И хотя для меня вполне естественным было видеть его полулежащим в моем огромном кресле, между нами возникло какое-то отчуждение, он бы глубоко погружен в размышления. Он даже не курил. На нем был черный галстук, но мужчина всегда оказывается в весьма невыгодном положении, когда приходит утром и демонстрирует свои эмоции. Женщины знают, как себя лучше всего вести в такой ситуации, но мужчины в черных галстуках обычно выглядят весьма жалко.
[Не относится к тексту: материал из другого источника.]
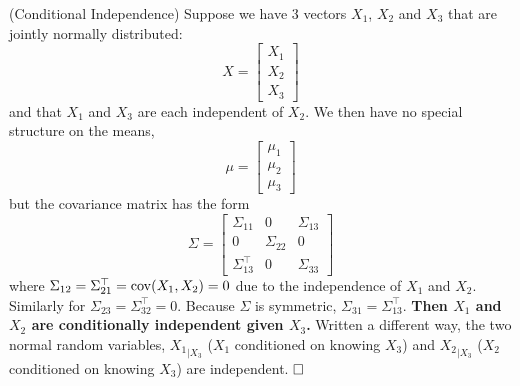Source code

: \begin{keyfact} 
\label{keyfact2}
(Conditional Independence) Suppose we have 3 vectors $X_1$, $X_2$ and $X_3$ that are jointly normally distributed:
$$X = \begin{bmatrix} X_1 \\ X_2 \\ X_3 \end{bmatrix} $$
and that $X_1$ and $X_3$ are each independent of $X_2$. We then have no special structure on the means,
$$ \mu = \begin{bmatrix} \mu_1 \\ \mu_2 \\\mu_3\end{bmatrix} $$
but the covariance matrix has the form
$$ \Sigma = \left[ \begin{array}{ccc} \Sigma_{11} & 0 & \Sigma_{13} \\ 0 & \Sigma_{22} & 0 \\ \Sigma_{13}^\top & 0 & \Sigma_{33} \end{array}  \right]$$
where $\Sigma_{12}=\Sigma_{21}^\top=\mathrm{cov}(X_1,X_2)=0$ due to the independence of $X_1$ and $X_2$. Similarly for $\Sigma_{23}=\Sigma_{32}^\top=0$. Because $\Sigma$ is symmetric, $\Sigma_{31}=\Sigma_{13}^\top$.
\textbf{Then $X_1$ and $X_2$ are conditionally independent given $X_3$.} Written a different way, the two normal random variables, ${X_1}_{|X_3}$ ($X_1$ conditioned on knowing $X_3$) and  ${X_2}_{|X_3}$ ($X_2$ conditioned on knowing $X_3$) are independent.
 $\hfill \square$

\end{keyfact}

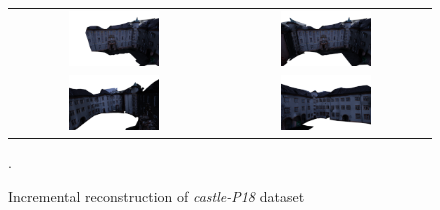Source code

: \begin{figure}[t]
\centering
\begin{tabular}{cc}
\includegraphics[width=0.45\textwidth]{./img/ch-incr-dens/castle01}&
\includegraphics[width=0.45\textwidth]{./img/ch-incr-dens/castle02}\\
\includegraphics[width=0.45\textwidth]{./img/ch-incr-dens/castle03}&
\includegraphics[width=0.45\textwidth]{./img/ch-incr-dens/castle04}
\end{tabular}
\caption{Incremental reconstruction of \emph{castle-P18} dataset}.
\label{fig:castle}
\end{figure}

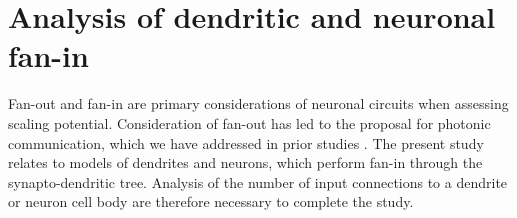 \documentclass[twocolumn]{article}
\begin{document}

%

\section{\label{apx:fan_in}Analysis of dendritic and neuronal fan-in}

Fan-out and fan-in are primary considerations of neuronal circuits when assessing scaling potential. Consideration of fan-out has led to the proposal for photonic communication, which we have addressed in prior studies \cite{shbu2017,chbu2017,chbu2018,sh2018_ICRC,sh2019,sh2020}. The present study relates to models of dendrites and neurons, which perform fan-in through the synapto-dendritic tree. Analysis of the number of input connections to a dendrite or neuron cell body are therefore necessary to complete the study.
\end{document}
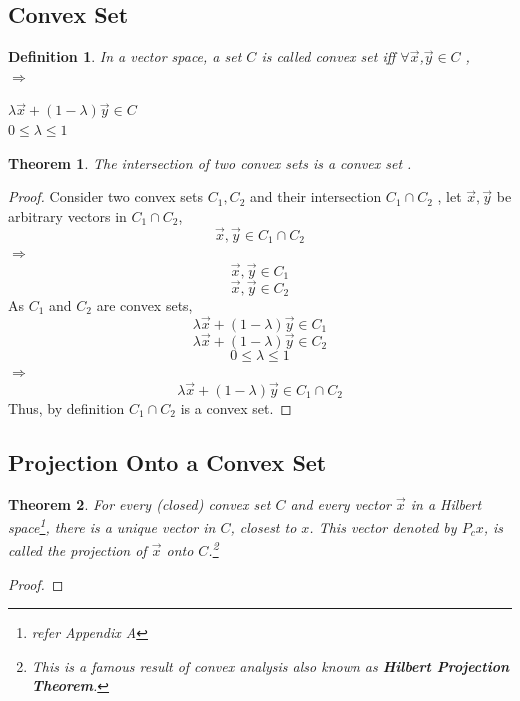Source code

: \documentclass{article}
\newtheorem{theorem}{Theorem}[section]
\newtheorem{defn}{Definition}[section]
\begin{document}
\subsection{Convex Set}
\begin{defn}
In a vector space, a set $C$ is called convex set iff $\forall\overrightarrow{x}$,$\overrightarrow{y} \in C$ ,\\
$\Rightarrow$\begin{center}
    $\lambda\overrightarrow{x} + (1-\lambda)\overrightarrow{y} \in C$ \\
    $0\leq\lambda\leq1$
\end{center}
\end{defn}
\begin{theorem}
The intersection of two convex sets is a convex set .
\end{theorem}
\begin{proof}
Consider two convex sets $C_1,C_2$ and their intersection $C_1\cap C_2$ , let $\overrightarrow{x},\overrightarrow{y}$ be arbitrary vectors in $C_1\cap C_2$,
\[
    \overrightarrow{x},\overrightarrow{y} \in C_1\cap C_2
\]
$\Rightarrow$
\[
    \overrightarrow{x},\overrightarrow{y} \in C_1
\]
\[
    \overrightarrow{x},\overrightarrow{y} \in C_2
\]
As $C_1$ and $C_2$ are convex sets,
\[
    \lambda\overrightarrow{x} + (1-\lambda)\overrightarrow{y} \in C_1
\]
\[
    \lambda\overrightarrow{x} + (1-\lambda)\overrightarrow{y} \in C_2
\]
\[
    0\leq\lambda\leq1
\]
$\Rightarrow$
\[
    \lambda\overrightarrow{x} + (1-\lambda)\overrightarrow{y} \in C_1\cap C_2
\]
Thus, by definition $C_1\cap C_2$ is a convex set.
\end{proof}
\subsection{Projection Onto a Convex Set}
\begin{theorem}
For every (closed) convex set $C$ and every vector $\overrightarrow{x}$ in a Hilbert space\footnote{refer Appendix A}, there is a unique vector in $C$, closest to $x$.
This vector denoted by $P_cx$, is called the projection of $\overrightarrow{x}$ onto $C$.\footnote{This is a famous result of convex analysis also known as \textbf{Hilbert Projection Theorem}.}
\end{theorem}
\begin{proof}

\end{proof}
\end{document}
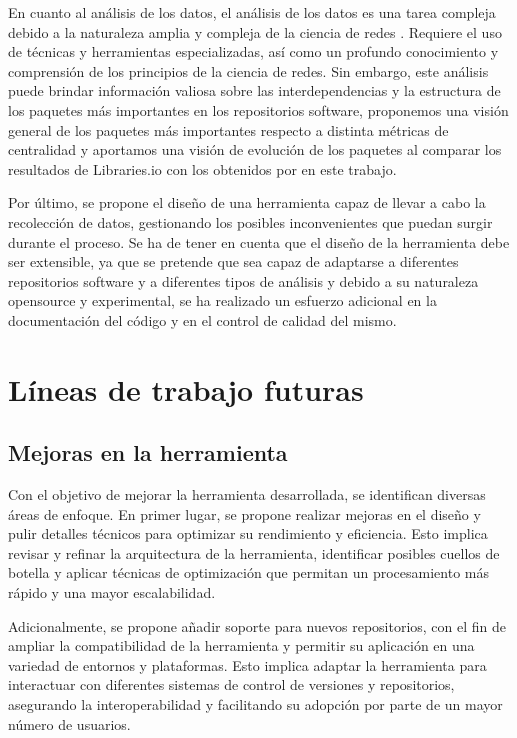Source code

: En cuanto al análisis de los datos, el análisis de los datos es una tarea compleja debido a la naturaleza amplia y compleja de la ciencia de redes \cite{barabasi2016network}.
Requiere el uso de técnicas y herramientas especializadas, así como un profundo conocimiento y comprensión de los principios de la ciencia de redes.
Sin embargo, este análisis puede brindar información valiosa sobre las interdependencias y la estructura de los paquetes más importantes en los repositorios software,
proponemos una visión general de los paquetes más importantes respecto a distinta métricas de centralidad y aportamos una visión de evolución de los paquetes
al comparar los resultados de Libraries.io con los obtenidos por en este trabajo.

Por último, se propone el diseño de una herramienta capaz de llevar a cabo la recolección de datos, gestionando
los posibles inconvenientes que puedan surgir durante el proceso. Se ha de tener en cuenta que el diseño de la herramienta debe ser extensible,
ya que se pretende que sea capaz de adaptarse a diferentes repositorios software y a diferentes tipos de análisis y debido a su
naturaleza opensource y experimental, se ha realizado un esfuerzo adicional en la documentación del código y en el control de calidad del mismo.


\section{Líneas de trabajo futuras}

\subsection{Mejoras en la herramienta}

Con el objetivo de mejorar la herramienta desarrollada, se identifican diversas áreas de enfoque.
En primer lugar, se propone realizar mejoras en el diseño y pulir detalles técnicos para optimizar su rendimiento y eficiencia.
Esto implica revisar y refinar la arquitectura de la herramienta, identificar posibles cuellos de botella y aplicar técnicas de
optimización que permitan un procesamiento más rápido y una mayor escalabilidad.

Adicionalmente, se propone añadir soporte para nuevos repositorios, con el fin de ampliar la compatibilidad de la herramienta y
permitir su aplicación en una variedad de entornos y plataformas. Esto implica adaptar la herramienta para interactuar con
diferentes sistemas de control de versiones y repositorios, asegurando la interoperabilidad y facilitando su adopción por
parte de un mayor número de usuarios.

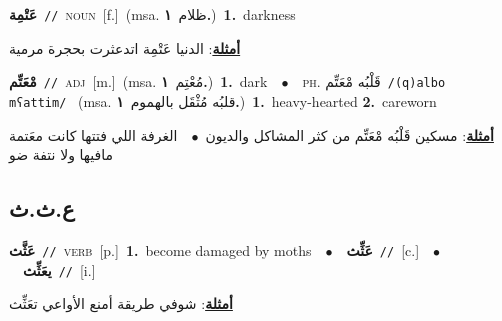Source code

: \documentclass[10pt,a4paper,twoside]{article} %
\begin{document}
\begin{multicols}{2}
{\setlength\topsep{0pt}\textbf{\foreignlanguage{arabic}{عَتْمِة}}\ {\color{gray}\texttt{//}\color{black}}\ \textsc{noun}\ [f.]\ \color{gray}(msa. \foreignlanguage{arabic}{ظلام}~\foreignlanguage{arabic}{\textbf{١.}})\color{black}\ \textbf{1.}~darkness\  \begin{flushright}\color{gray}\foreignlanguage{arabic}{\textbf{\underline{\foreignlanguage{arabic}{أمثلة}}}: الدنيا عَتْمِة اتدعثرت بحجرة مرمية}\end{flushright}\color{black}} \vspace{2mm}

{\setlength\topsep{0pt}\textbf{\foreignlanguage{arabic}{مْعَتِّم}}\ {\color{gray}\texttt{//}\color{black}}\ \textsc{adj}\ [m.]\ \color{gray}(msa. \foreignlanguage{arabic}{مُعْتِم}~\foreignlanguage{arabic}{\textbf{١.}})\color{black}\ \textbf{1.}~dark\ \ $\bullet$\ \ \textsc{ph.} \color{gray} \foreignlanguage{arabic}{قَلْبُه مْعَتِّم}\color{black}\ {\color{gray}\texttt{/{\sffamily (q)albo mʕattim}/}\color{black}}\ \color{gray} (msa. \foreignlanguage{arabic}{قلبُه مُثْقَل بالهموم}~\foreignlanguage{arabic}{\textbf{١.}})\color{black}\ \textbf{1.}~heavy-hearted  \textbf{2.}~careworn\  \begin{flushright}\color{gray}\foreignlanguage{arabic}{\textbf{\underline{\foreignlanguage{arabic}{أمثلة}}}: مسكين قَلْبُه مْعَتِّم من كثر المشاكل والديون\ $\bullet$\ \  الغرفة اللي فتتها كانت معَتمة مافيها ولا نتفة ضو}\end{flushright}\color{black}} \vspace{2mm}

\vspace{-3mm}
\subsection*{\color{blue}\foreignlanguage{arabic}{ع.ث.ث}\color{blue}{}} 

{\setlength\topsep{0pt}\textbf{\foreignlanguage{arabic}{عَثَّث}}\ {\color{gray}\texttt{//}\color{black}}\ \textsc{verb}\ [p.]\ \textbf{1.}~become damaged by moths\ \ $\bullet$\ \ \setlength\topsep{0pt}\textbf{\foreignlanguage{arabic}{عَثِّث}}\ {\color{gray}\texttt{//}\color{black}}\ [c.]\ \ $\bullet$\ \ \setlength\topsep{0pt}\textbf{\foreignlanguage{arabic}{يعَثِّث}}\ {\color{gray}\texttt{//}\color{black}}\ [i.]\  \begin{flushright}\color{gray}\foreignlanguage{arabic}{\textbf{\underline{\foreignlanguage{arabic}{أمثلة}}}: شوفي طريقة أمنع الأواعي تعَثِّث}\end{flushright}\color{black}} \vspace{2mm}


\end{multicols}
\end{document}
Я позволила Малькольму сесть, как он привык делать, и думать о своих проблемах, пока он окончательно от них освободится.
— У меня есть кое-что для тебя, — сказал он наконец, привстал и положил мне на колени футляр для ювелирных изделий старинной работы, который, как я заметила, он нежно поглаживал в машине.
Я отпрянула от него. Мне не нравилась идея того, что мне предлагали драгоценности, принадлежавшие его жене, в то время как она лежит в холоде могилы. Он заметил мое движение и ответил:
— Тебе ничего не нужно о них думать, — сказал он. — Она никогда их не любила и никогда не надевала. Я просто хранил их в доме, ведь это надежнее, чем в моих комнатах. Они принадлежали моей матери.
Он снова взял у меня коробочку, открыл ее, и я увидела, что украшение состоит из пяти очень красивых аметистов в тяжелой старинной оправе, дымчатых топазов, агатов и тому подобного. Я вполне могла понять, почему эта пушистая маленькая женщина, миссис Малькольм, не могла их надевать, но они бы в совершенстве подошли мне и прекрасно гармонировали бы с моей одеждой. Так что я сказала об этом Малькольму с особенным удовольствием, надеясь, что это выведет его из оцепенения.
И я достигла цели, радость от того, что он доставил мне удовольствие, разлилась по его угрюмому лицу, и часть угрюмости слетела с него.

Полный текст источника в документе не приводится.